Jésus aimait les ascensions... Au point de vue moral, il nous fait entendre l'appel des sommets les plus vertigineux Il nous propose l'idéal le plus élevé qui se puisse concevoir...
La source la plus profonde de la joie, c'est de se sentir aimés...
Jésus nous convie à participer à sa propre joie...celle de se sentir aimé du Père, parce qu'Il obéit à ses commandements...
Nous aussi, obéissons à ses commandements et nous aurons la joie ineffable de nous sentir aimés de Lui.
Le dernier commandement de Jésus Aimez-vous comme je vous ai aimés !"

Qualités de cet amour :

1°) Il est prévenant... « Ce n'est pas vous qui m'avez choisi... » Application.

2°) Il donne jusqu'à sa vie toute entière... Applications... notamment ceux qui ont reçu des dons gratuitement...

3°) Il cherche à faire plaisir... à faire la volonté des autres... « Vous êtes mes amis si vous faites ce que je vous demande. »

4°) Il crée un climat de confiance réciproque qui ne supprime pas le "quant à soi".

5°) Il ne fait pas de ségrégation...

Conclusion : Aimons-nous comme Jésus nous a aimés.


HOMELIE

DES ALPINISTES...

Jésus veut faire de nous des alpinistes !... Le Seigneur, lui, a toujours aimé les ascensions. Après son baptême, avant d'inaugurer son ministère, il va faire retraite dans la montagne (St Matthieu, ch.4, v.8). Son discours inaugural, il le prononcera sur la montagne (St Matthieu, ch.5, v.1). C'est sur une haute montagne qu'il se transfigurera devant ses disciples (St Matthieu, ch.17,v.1). C'est dans la montagne qu'il se réfugiera après le miracle de la multiplication des pains, quand les foules voudront l'enlever pour le faire roi (St Jean, ch.6,v.15). C'est encore sur une montagne en Galilée qu'après sa Résurrection, il donnera rendez-vous à ses disciples pour la plus solennelle, peut-être, de toutes ses apparitions pascales.

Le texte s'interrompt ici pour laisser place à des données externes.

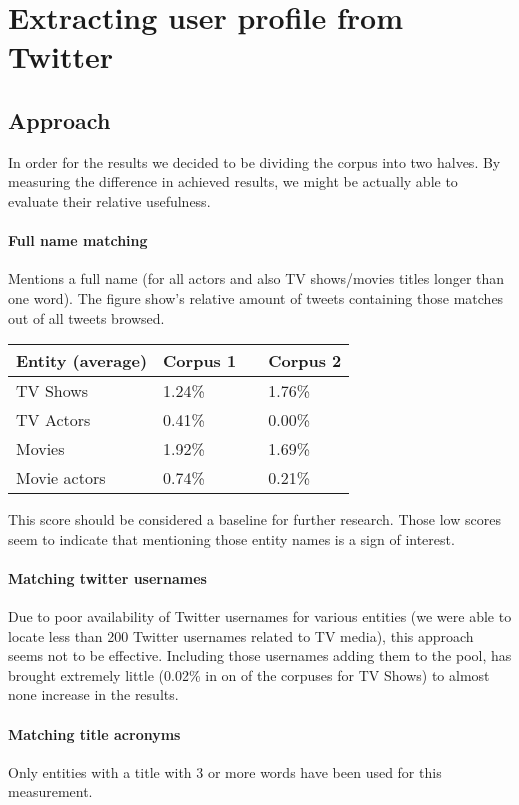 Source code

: \section{Extracting user profile from Twitter}
\subsection{Approach}
In order for the results we decided to be dividing the corpus into two halves.
By measuring the difference in achieved results, we might be actually able to
evaluate their relative usefulness.

\paragraph{Full name matching}
Mentions a full name (for all actors and also TV shows/movies titles longer
than one word). The figure show's relative amount of tweets containing those
matches out of all tweets browsed.

\begin{center}
  \begin{tabular}{ | p{4cm} | p{2cm} | p{1cm}| p{2cm} | } \hline
    Entity (average) & Corpus 1 & & Corpus 2 \\ \hline
    TV Shows & 1.24\% & & 1.76\% \\ \hline
    TV Actors & 0.41\% & & 0.00\% \\ \hline
    Movies & 1.92\% & & 1.69\% \\ \hline
    Movie actors & 0.74\% & & 0.21\% \\ \hline
  \end{tabular}
\end{center}

This score should be considered a baseline for further research. Those low scores seem to indicate
that mentioning those entity names is a sign of interest.

\paragraph{Matching twitter usernames}
Due to poor availability of Twitter usernames for various entities (we were able to locate less than 200 Twitter
usernames related to TV media), this approach seems not to be effective. Including those usernames adding them to the pool,
has brought extremely little (0.02\% in on of the corpuses for TV Shows) to almost none increase in the results.

\paragraph{Matching title acronyms}
Only entities with a title with 3 or more words have been used for this measurement.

Et au point de vue moral, au point de vue spirituel alors ! Les sommets que Jésus nous fait entrevoir, les sommets qu'il nous propose de gravir à sa suite, sont simplement vertigineux ! « Soyez parfaits comme votre Père du ciel est parfait ! » (St Matthieu, ch.5,v.48). « Soyez miséricordieux comme votre Père céleste est miséricordieux ! » (St Luc, ch.6,v.36).

Et aujourd'hui : « Aimez-vous, comme je vous ai aimés ! » Peut-on imaginer idéal plus beau, plus haut, plus sublime ? Et tout cela, Jésus nous le propose « pour que sa joie, sa propre joie de Fils de Dieu – et ce n'est pas rien ça non plus – soit dans nos cœurs ! »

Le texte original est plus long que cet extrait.